* Instructions for the task:
Report only how many lines of the entries below contain the string "authored".

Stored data
+-------+

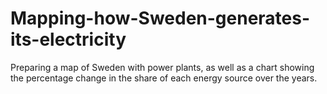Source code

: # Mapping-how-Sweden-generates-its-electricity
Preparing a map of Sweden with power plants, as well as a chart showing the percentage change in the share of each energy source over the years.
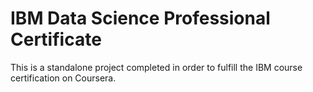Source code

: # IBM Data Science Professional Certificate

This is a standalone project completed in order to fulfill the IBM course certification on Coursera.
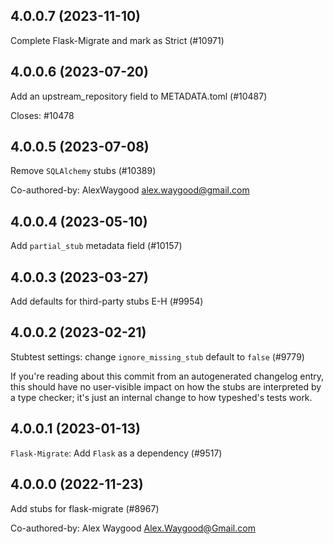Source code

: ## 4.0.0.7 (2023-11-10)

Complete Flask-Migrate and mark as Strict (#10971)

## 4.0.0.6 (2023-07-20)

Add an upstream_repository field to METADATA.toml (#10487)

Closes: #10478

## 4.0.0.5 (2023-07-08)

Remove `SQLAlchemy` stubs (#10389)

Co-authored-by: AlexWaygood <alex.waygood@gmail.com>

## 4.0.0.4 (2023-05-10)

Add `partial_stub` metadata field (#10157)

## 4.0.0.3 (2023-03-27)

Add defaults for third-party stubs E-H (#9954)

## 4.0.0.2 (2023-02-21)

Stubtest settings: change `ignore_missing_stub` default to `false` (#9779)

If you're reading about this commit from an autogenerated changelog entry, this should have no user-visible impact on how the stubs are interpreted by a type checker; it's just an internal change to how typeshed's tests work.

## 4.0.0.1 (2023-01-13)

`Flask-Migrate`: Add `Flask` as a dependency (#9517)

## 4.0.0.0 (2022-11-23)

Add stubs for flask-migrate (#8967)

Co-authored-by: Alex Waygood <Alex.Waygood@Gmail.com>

+-------+

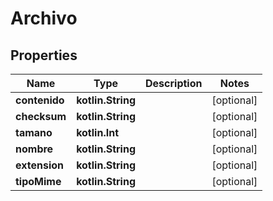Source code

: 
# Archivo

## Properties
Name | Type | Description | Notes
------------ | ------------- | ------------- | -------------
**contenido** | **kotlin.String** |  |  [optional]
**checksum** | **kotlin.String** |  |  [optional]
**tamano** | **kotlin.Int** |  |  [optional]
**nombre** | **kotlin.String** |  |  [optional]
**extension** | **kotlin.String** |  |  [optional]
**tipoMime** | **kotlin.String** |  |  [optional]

+-------+

* Response:
2